Europosłowie PO podkreślali w poniedziałek na konferencji w Strasburgu, że uzgodnienie SAFE było ogromnym sukcesem polskiej prezydencji w UE.

To jest dowód na to, że dla Prawa i Sprawiedliwości czym gorzej tym lepiej. To jest strategia niszczenia wszystkiego, co może być polskim sukcesem, polską dumą, polską zdobyczą. Nie muszę tłumaczyć, że jako reprezentacja Platformy Obywatelskiej i PSL nie zgadzamy się na to, będziemy bronić tych bardzo ważnych decyzji, które stanowią o przyszłym polskim bezpieczeństwie, o bezpieczeństwie całej Europy. Z takiego wniosku może się cieszyć tylko Kreml, tylko Moskwa, to tylko w ich interesie może być realizowany ten dokument - powiedział na konferencji szef delegacji PO-PSL w PE Andrzej Halicki (PO).
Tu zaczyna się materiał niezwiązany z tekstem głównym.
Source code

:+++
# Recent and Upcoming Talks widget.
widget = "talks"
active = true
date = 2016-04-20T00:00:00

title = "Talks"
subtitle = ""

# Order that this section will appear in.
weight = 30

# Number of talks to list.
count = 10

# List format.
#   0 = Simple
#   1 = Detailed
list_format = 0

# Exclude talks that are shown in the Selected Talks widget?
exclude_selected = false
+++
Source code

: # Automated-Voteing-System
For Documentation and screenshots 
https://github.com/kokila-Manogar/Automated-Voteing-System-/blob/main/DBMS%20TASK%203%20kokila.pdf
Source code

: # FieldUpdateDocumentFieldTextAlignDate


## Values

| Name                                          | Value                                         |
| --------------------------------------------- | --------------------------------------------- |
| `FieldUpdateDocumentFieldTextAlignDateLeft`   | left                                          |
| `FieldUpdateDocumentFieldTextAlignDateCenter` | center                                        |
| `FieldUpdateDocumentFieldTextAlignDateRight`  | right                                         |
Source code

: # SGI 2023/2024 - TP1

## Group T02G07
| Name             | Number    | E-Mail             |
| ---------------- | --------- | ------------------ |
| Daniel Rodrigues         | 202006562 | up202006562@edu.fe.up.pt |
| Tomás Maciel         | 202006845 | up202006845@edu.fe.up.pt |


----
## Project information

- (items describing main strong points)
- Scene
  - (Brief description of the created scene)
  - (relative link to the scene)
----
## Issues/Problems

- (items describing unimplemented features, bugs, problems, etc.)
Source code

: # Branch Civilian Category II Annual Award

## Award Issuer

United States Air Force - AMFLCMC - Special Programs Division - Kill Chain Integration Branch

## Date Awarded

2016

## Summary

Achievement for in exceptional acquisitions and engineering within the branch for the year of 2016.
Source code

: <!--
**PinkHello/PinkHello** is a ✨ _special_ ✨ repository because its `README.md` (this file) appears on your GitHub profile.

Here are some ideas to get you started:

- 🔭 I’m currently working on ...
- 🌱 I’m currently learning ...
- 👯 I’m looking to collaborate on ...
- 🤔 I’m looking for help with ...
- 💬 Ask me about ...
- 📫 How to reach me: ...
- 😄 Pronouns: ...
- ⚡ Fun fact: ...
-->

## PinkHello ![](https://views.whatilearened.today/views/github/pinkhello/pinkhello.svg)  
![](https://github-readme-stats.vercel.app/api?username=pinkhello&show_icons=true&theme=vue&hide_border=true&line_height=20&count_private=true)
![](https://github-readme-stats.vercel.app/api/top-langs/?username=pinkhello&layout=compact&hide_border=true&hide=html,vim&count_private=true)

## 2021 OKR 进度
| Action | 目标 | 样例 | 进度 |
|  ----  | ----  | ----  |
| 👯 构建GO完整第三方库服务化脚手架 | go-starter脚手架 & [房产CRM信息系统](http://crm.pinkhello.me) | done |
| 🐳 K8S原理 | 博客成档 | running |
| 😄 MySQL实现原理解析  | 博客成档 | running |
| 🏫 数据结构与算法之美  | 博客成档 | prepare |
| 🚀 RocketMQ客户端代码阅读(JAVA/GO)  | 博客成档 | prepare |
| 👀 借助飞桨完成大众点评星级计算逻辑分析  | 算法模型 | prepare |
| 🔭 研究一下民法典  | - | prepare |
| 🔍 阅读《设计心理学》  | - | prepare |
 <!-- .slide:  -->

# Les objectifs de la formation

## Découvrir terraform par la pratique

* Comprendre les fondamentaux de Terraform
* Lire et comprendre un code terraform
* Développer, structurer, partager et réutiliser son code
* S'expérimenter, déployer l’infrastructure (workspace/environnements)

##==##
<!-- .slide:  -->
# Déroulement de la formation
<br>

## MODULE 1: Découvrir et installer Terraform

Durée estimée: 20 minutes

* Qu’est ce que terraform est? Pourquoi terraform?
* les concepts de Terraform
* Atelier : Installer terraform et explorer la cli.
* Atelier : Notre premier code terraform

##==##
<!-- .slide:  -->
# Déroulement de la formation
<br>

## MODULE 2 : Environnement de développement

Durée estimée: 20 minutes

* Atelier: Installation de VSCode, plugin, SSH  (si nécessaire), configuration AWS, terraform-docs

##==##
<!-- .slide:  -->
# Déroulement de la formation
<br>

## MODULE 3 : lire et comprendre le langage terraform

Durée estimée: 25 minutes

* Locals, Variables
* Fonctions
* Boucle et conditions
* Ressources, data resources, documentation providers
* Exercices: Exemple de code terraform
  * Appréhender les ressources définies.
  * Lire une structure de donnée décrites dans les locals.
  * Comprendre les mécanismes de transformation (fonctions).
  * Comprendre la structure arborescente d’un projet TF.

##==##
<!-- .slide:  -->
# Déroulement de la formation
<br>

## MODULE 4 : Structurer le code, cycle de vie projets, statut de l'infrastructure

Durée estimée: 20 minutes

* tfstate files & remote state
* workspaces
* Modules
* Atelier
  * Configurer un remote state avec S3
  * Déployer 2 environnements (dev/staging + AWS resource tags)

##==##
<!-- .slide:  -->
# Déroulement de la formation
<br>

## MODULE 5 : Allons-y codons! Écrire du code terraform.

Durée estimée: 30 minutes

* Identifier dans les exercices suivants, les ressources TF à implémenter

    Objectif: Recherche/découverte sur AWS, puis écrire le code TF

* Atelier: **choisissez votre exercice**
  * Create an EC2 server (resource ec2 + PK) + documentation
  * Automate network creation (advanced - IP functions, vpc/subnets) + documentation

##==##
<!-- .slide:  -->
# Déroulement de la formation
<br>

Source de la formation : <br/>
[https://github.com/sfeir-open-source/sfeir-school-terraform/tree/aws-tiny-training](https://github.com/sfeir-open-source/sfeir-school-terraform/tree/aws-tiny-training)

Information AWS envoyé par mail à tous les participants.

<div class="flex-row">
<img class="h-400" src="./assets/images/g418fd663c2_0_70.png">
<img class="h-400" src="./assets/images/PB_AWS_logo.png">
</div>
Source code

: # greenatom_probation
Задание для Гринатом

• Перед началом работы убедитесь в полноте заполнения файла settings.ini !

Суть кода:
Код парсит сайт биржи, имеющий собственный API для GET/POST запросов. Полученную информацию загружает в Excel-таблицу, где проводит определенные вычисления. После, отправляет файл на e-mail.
Nazwał też listę europosłów, którzy podpisali się pod wnioskiem, "listą zdrady".

Europosłów PiS skrytykowała też była premier, wiceszefowa PE Ewa Kopacz (PO). Wtedy, kiedy trzeba dbać o sprawy Polski, są wahania, dyskusje, ale wtedy, kiedy trzeba zaszkodzić Polakom, są bardzo ze sobą zgodni - powiedziała. Dodała, że europosłowie PiS popierając wniosek opowiadają się przeciwko rozwiązaniom, które są sukcesem polskiej prezydencji.

Europosłanka Kamila Gasiuk-Pihowicz (PO) oceniła, że największym sukcesem polskiej prezydencji był niewątpliwie pierwszy szeroko zakrojony program inwestycji w europejską, w tym w polską obronność - program SAFE, który liczy 150 miliardów euro.

Dzisiaj PiS razem z prorosyjskim radykałami z całej Europy chce właśnie za ten program odwołać Komisję Europejską i jej przewodniczącą. Za to, że wielkie pieniądze mogą trafić i trafią do polskiego przemysłu obronnego na produkty takie jak Borsuk, Krab, Piorun, na polską Tarczę Wschód, czyli polską obronę naszej wschodniej granicy. (...) Dzisiaj politycy PiS ręka w rękę z prokremlowskimi radykałami, którzy chcą rozmontowania europejskiej jedności, którzy chcą rozmontowania naszych sojuszy, działają na niekorzyść Polski. Więc to jest absolutny skandal - powiedziała.